Quote, word for word, every line starting at the line that contains "By default, Marquez" and ending with the last line of the records; include both of these lines and no others.

━━━━━ Task inputs

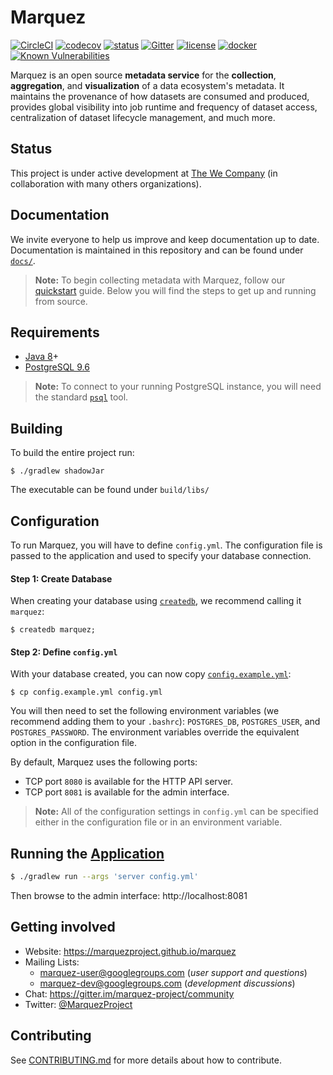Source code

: # Marquez

[![CircleCI](https://circleci.com/gh/MarquezProject/marquez/tree/master.svg?style=shield)](https://circleci.com/gh/MarquezProject/marquez/tree/master) [![codecov](https://codecov.io/gh/MarquezProject/marquez/branch/master/graph/badge.svg)](https://codecov.io/gh/MarquezProject/marquez/branch/master) [![status](https://img.shields.io/badge/status-WIP-yellow.svg)](#status) [![Gitter](https://badges.gitter.im/Join%20Chat.svg)](https://gitter.im/marquez-project/community) [![license](https://img.shields.io/badge/license-Apache_2.0-blue.svg)](https://raw.githubusercontent.com/MarquezProject/marquez/master/LICENSE) [![docker](https://img.shields.io/badge/docker-hub-blue.svg?style=flat)](https://hub.docker.com/r/marquezproject/marquez) [![Known Vulnerabilities](https://snyk.io/test/github/MarquezProject/marquez/badge.svg)](https://snyk.io/test/github/MarquezProject/marquez)

Marquez is an open source **metadata service** for the **collection**, **aggregation**, and **visualization** of a data ecosystem's metadata. It maintains the provenance of how datasets are consumed and produced, provides global visibility into job runtime and frequency of dataset access, centralization of dataset lifecycle management, and much more.

## Status

This project is under active development at [The We Company](https://www.we.co) (in collaboration with many others organizations).

## Documentation

We invite everyone to help us improve and keep documentation up to date. Documentation is maintained in this repository and can be found under [`docs/`](https://github.com/MarquezProject/marquez/tree/master/docs).

> **Note:** To begin collecting metadata with Marquez, follow our [quickstart](https://marquezproject.github.io/marquez/quickstart.html) guide. Below you will find the steps to get up and running from source.

## Requirements

* [Java 8](https://openjdk.java.net/install)+
* [PostgreSQL 9.6](https://www.postgresql.org/download)

> **Note:** To connect to your running PostgreSQL instance, you will need the standard [`psql`](https://www.postgresql.org/docs/9.6/app-psql.html) tool.

## Building

To build the entire project run:

```
$ ./gradlew shadowJar
```
The executable can be found under `build/libs/`

## Configuration

To run Marquez, you will have to define `config.yml`. The configuration file is passed to the application and used to specify your database connection. 

#### Step 1: Create Database

When creating your database using [`createdb`](https://www.postgresql.org/docs/9.6/app-createdb.html), we recommend calling it `marquez`:

```
$ createdb marquez;
```

#### Step 2: Define `config.yml`

With your database created, you can now copy [`config.example.yml`](https://github.com/MarquezProject/marquez/blob/master/config.example.yml):

```
$ cp config.example.yml config.yml
```

You will then need to set the following environment variables (we recommend adding them to your `.bashrc`): `POSTGRES_DB`, `POSTGRES_USER`, and `POSTGRES_PASSWORD`. The environment variables override the equivalent option in the configuration file. 

By default, Marquez uses the following ports:

* TCP port `8080` is available for the HTTP API server.
* TCP port `8081` is available for the admin interface.

> **Note:** All of the configuration settings in `config.yml` can be specified either in the configuration file or in an environment variable.

## Running the [Application](https://github.com/MarquezProject/marquez/blob/master/src/main/java/marquez/MarquezApp.java)

```bash
$ ./gradlew run --args 'server config.yml'
```

Then browse to the admin interface: http://localhost:8081

## Getting involved

* Website: https://marquezproject.github.io/marquez
* Mailing Lists:
  * [marquez-user@googlegroups.com](https://groups.google.com/group/marquez-user) (_user support and questions_)
  * [marquez-dev@googlegroups.com](https://groups.google.com/group/marquez-dev) (_development discussions_)
* Chat: https://gitter.im/marquez-project/community
* Twitter: [@MarquezProject](https://twitter.com/MarquezProject)

## Contributing

See [CONTRIBUTING.md](https://github.com/MarquezProject/marquez/blob/master/CONTRIBUTING.md) for more details about how to contribute.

━━━━━━━━━━

• [Task output]
By default, Marquez uses the following ports:

* TCP port `8080` is available for the HTTP API server.
* TCP port `8081` is available for the admin interface.

> **Note:** All of the configuration settings in `config.yml` can be specified either in the configuration file or in an environment variable.

## Running the [Application](https://github.com/MarquezProject/marquez/blob/master/src/main/java/marquez/MarquezApp.java)

```bash
$ ./gradlew run --args 'server config.yml'
```

Then browse to the admin interface: http://localhost:8081

## Getting involved

* Website: https://marquezproject.github.io/marquez
* Mailing Lists:
  * [marquez-user@googlegroups.com](https://groups.google.com/group/marquez-user) (_user support and questions_)
  * [marquez-dev@googlegroups.com](https://groups.google.com/group/marquez-dev) (_development discussions_)
* Chat: https://gitter.im/marquez-project/community
* Twitter: [@MarquezProject](https://twitter.com/MarquezProject)

## Contributing

See [CONTRIBUTING.md](https://github.com/MarquezProject/marquez/blob/master/CONTRIBUTING.md) for more details about how to contribute.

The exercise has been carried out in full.